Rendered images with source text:
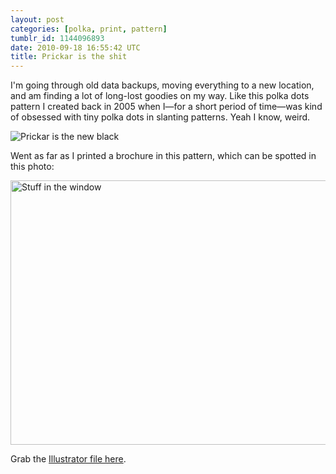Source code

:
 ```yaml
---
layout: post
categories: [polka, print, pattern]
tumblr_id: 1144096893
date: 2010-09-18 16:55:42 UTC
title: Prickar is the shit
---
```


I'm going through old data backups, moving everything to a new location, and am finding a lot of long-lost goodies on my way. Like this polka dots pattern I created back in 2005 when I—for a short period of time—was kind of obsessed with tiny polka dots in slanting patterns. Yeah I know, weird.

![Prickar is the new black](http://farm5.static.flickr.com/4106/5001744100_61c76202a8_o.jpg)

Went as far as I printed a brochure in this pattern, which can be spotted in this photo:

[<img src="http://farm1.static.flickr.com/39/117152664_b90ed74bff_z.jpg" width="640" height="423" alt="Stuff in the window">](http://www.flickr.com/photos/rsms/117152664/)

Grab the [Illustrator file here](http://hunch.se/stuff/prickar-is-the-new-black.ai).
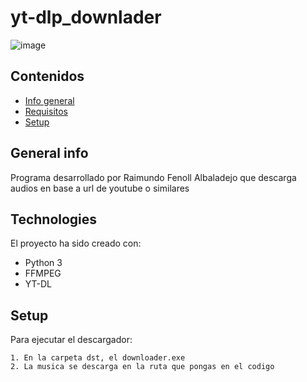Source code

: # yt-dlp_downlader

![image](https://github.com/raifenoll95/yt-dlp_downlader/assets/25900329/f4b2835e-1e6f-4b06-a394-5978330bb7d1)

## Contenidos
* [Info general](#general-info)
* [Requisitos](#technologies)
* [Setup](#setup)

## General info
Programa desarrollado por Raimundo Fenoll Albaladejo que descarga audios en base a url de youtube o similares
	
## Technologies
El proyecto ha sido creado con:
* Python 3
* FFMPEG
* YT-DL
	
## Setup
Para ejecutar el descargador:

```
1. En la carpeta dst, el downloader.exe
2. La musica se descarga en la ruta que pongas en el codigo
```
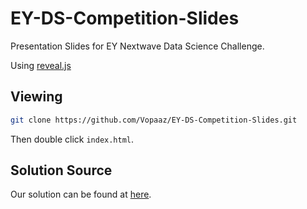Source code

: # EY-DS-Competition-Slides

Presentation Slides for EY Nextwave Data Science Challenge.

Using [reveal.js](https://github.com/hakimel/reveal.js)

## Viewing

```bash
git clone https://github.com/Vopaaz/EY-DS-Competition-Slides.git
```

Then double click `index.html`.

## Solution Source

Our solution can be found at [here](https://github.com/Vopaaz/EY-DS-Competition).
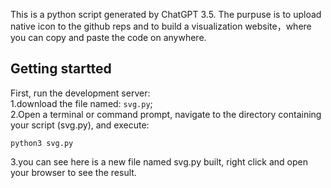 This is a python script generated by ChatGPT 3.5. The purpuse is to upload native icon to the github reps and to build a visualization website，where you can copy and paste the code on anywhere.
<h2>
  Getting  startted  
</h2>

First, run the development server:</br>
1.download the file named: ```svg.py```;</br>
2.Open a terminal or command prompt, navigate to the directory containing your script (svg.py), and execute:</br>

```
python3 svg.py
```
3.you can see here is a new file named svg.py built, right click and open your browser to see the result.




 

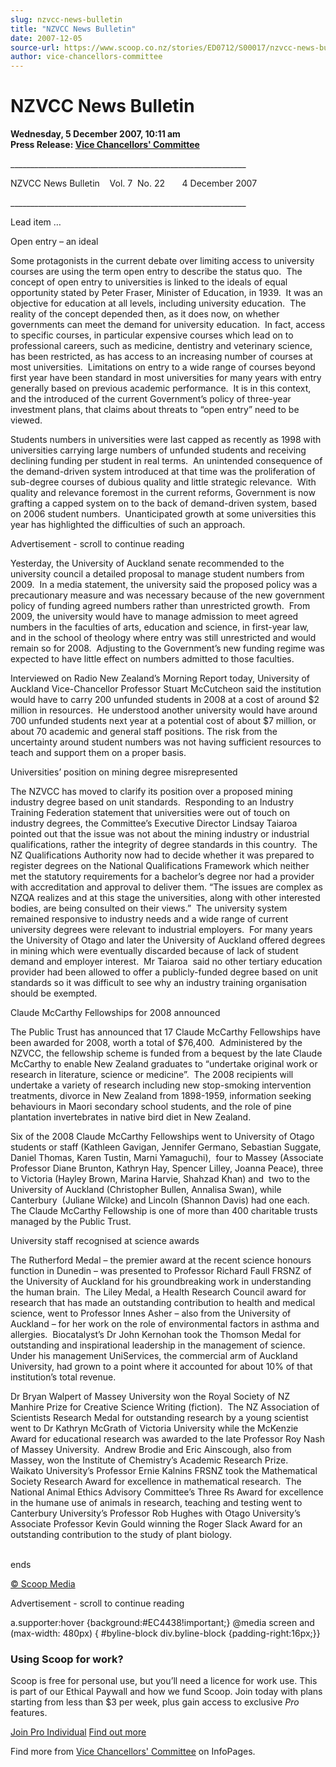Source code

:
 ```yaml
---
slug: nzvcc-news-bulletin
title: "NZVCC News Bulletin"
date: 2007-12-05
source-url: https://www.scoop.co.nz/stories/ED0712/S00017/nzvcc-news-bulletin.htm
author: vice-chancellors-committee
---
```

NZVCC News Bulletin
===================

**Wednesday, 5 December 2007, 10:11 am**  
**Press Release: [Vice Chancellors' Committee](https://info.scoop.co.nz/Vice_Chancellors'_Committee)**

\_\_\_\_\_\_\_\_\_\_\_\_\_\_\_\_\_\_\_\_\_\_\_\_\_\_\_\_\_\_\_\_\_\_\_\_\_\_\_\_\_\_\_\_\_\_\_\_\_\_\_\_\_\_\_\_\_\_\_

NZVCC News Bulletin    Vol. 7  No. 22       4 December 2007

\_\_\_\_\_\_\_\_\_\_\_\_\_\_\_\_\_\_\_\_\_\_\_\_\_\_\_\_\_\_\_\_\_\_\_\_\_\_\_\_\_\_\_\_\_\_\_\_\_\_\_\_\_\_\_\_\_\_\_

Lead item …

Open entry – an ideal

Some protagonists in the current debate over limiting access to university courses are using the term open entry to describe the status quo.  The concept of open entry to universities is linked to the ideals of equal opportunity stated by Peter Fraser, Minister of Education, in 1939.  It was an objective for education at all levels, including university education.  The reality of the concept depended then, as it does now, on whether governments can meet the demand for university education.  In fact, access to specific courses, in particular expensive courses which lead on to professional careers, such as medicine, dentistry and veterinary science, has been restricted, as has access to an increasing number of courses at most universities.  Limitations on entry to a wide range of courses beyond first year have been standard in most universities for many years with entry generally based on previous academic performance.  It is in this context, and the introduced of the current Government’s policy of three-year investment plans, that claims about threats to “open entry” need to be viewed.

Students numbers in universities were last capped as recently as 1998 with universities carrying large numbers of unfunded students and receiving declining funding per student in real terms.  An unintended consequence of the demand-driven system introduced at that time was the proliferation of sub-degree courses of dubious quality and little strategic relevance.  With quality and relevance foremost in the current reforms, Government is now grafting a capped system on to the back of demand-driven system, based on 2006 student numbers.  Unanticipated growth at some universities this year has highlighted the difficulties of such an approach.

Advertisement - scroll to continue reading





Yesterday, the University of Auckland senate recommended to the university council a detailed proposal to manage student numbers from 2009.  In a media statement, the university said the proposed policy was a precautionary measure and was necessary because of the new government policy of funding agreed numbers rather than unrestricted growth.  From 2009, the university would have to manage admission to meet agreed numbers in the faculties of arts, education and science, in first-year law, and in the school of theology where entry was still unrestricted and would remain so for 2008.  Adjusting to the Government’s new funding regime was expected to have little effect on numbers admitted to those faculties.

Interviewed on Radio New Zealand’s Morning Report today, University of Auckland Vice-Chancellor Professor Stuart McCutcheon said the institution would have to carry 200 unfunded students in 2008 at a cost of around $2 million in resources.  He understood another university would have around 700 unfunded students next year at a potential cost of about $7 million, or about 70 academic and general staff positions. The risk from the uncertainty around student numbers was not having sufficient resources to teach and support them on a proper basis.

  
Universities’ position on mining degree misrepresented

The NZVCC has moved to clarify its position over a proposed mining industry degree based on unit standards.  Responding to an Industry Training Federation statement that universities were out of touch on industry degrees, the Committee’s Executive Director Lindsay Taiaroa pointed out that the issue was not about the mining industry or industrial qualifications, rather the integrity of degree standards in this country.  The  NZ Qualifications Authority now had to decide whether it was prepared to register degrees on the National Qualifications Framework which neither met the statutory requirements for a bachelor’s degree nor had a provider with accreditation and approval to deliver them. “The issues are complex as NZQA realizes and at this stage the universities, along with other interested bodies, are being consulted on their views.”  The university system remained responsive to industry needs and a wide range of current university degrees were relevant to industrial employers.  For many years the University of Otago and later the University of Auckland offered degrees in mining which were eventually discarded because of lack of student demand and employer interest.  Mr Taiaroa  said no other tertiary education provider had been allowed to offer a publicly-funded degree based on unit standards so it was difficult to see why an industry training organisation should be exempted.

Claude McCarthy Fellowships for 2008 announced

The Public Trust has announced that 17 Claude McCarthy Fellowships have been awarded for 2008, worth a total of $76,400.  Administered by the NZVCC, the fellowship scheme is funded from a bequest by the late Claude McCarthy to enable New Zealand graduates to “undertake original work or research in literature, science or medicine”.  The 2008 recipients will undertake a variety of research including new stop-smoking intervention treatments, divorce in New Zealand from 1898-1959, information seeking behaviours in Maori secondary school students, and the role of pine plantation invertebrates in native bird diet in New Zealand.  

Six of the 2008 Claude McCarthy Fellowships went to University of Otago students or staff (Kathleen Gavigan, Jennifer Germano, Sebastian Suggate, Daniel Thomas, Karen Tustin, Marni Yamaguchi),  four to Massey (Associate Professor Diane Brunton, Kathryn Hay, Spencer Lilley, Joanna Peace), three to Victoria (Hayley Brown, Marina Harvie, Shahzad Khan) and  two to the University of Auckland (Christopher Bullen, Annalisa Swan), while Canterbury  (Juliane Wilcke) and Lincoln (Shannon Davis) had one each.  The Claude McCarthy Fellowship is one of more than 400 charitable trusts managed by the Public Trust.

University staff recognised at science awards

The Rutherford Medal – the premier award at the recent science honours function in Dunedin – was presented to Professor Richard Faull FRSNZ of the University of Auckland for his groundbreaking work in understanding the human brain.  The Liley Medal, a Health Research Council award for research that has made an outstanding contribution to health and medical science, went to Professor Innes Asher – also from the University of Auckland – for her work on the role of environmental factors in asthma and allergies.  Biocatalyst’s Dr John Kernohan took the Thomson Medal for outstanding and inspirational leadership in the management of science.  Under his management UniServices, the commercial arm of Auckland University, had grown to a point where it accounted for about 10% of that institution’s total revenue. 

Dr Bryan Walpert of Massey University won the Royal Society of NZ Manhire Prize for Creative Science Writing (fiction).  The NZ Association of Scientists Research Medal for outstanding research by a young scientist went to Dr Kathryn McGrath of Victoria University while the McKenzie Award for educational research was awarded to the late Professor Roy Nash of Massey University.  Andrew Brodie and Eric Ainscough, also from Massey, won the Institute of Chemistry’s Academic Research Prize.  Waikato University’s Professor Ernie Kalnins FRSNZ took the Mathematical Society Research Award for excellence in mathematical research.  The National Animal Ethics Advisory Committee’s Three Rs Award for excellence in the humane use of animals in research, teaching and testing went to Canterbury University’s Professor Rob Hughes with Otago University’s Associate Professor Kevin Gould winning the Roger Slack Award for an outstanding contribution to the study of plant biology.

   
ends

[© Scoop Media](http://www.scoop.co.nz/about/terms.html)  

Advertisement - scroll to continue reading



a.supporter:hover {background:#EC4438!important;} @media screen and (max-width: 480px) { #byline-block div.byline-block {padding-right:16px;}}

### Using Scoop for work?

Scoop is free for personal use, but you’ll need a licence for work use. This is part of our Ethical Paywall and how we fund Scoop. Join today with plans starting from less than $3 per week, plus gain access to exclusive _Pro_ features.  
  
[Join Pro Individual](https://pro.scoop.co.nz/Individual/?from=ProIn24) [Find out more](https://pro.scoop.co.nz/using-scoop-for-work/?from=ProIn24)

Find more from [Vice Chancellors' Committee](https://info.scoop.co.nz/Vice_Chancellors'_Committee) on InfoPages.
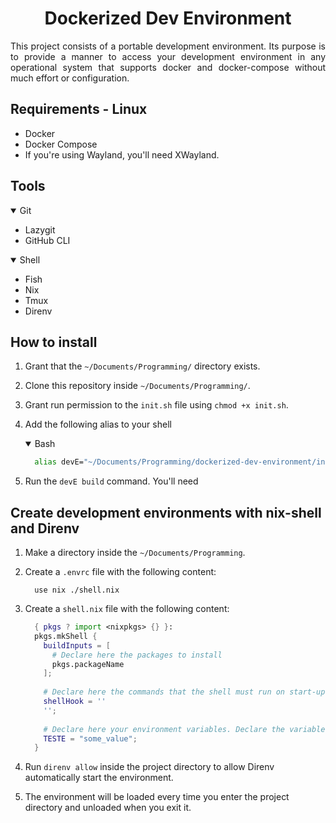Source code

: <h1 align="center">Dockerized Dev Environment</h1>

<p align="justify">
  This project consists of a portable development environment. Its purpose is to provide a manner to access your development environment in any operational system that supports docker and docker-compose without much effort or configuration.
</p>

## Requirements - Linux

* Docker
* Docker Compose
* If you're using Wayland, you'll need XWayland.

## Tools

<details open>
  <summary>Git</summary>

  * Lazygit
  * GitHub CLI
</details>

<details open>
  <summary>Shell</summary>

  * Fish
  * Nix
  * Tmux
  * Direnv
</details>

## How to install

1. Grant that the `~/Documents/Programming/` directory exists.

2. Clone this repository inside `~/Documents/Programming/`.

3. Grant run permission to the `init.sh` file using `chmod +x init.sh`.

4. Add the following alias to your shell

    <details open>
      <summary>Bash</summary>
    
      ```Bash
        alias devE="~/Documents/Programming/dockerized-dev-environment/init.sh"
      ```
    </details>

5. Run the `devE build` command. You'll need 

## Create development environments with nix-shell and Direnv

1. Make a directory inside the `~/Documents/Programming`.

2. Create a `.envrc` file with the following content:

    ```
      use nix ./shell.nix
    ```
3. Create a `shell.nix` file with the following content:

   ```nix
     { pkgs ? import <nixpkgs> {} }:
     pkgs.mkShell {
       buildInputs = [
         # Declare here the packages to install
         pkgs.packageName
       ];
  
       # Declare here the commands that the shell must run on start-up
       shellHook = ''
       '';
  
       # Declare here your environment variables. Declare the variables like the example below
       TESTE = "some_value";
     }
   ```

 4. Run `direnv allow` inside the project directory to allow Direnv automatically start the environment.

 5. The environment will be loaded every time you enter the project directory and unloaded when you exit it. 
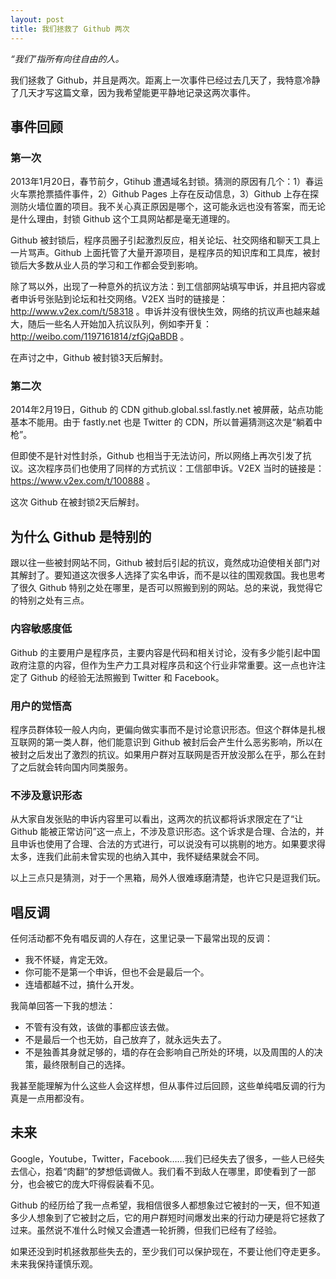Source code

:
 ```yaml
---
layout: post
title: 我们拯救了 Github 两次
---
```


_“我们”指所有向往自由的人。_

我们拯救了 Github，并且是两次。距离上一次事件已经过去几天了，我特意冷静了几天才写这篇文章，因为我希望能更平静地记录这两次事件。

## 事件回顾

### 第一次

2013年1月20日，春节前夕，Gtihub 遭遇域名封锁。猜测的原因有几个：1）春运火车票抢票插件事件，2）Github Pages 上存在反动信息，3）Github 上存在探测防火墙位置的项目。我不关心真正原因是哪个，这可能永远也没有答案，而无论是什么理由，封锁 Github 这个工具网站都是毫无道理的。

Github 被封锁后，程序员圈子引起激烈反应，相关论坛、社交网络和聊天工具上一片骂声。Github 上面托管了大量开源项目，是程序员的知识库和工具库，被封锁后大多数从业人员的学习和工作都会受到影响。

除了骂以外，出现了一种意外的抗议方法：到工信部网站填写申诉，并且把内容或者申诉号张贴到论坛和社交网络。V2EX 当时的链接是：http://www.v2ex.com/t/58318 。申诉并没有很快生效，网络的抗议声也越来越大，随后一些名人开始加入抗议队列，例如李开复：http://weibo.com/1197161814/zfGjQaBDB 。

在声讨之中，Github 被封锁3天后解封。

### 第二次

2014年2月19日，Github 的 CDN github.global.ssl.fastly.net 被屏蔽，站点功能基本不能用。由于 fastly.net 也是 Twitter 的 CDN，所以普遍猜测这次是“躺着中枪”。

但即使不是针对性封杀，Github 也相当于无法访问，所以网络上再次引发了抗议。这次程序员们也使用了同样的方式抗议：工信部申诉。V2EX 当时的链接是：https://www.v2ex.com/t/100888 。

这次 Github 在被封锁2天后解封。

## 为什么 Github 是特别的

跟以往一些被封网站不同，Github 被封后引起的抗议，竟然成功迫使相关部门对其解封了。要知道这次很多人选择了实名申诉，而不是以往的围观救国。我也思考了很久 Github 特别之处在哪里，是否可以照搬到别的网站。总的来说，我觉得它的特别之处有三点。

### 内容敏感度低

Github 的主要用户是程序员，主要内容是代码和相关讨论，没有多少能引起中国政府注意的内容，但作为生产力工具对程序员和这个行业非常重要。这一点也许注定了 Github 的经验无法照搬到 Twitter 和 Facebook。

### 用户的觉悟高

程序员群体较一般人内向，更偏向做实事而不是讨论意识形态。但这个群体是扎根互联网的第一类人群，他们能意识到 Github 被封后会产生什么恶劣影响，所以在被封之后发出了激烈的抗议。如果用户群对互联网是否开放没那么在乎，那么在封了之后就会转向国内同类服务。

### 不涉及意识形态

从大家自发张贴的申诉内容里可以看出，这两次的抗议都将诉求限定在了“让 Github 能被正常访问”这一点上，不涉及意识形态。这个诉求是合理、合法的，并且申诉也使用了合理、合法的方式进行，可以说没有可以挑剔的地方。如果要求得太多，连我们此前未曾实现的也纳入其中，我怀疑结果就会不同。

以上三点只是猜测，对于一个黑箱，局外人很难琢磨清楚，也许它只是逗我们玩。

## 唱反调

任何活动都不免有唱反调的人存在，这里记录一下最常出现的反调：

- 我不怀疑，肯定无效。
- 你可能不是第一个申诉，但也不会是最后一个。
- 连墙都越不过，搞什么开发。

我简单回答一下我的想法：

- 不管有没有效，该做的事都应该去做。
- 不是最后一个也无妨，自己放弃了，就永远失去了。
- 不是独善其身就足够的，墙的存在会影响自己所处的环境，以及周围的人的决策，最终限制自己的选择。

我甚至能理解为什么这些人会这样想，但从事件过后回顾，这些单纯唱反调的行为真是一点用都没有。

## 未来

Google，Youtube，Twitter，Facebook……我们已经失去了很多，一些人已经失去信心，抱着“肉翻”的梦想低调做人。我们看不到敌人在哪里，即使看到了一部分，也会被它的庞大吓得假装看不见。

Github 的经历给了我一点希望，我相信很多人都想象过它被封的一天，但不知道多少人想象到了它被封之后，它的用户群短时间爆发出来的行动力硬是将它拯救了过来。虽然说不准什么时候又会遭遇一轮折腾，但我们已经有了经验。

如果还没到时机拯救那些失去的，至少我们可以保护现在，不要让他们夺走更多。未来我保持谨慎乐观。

EXERCISE AIM:
The answer to this exercise is one number: how many lines of the records above contain the string "static".

WRITTEN RESPONSE:
2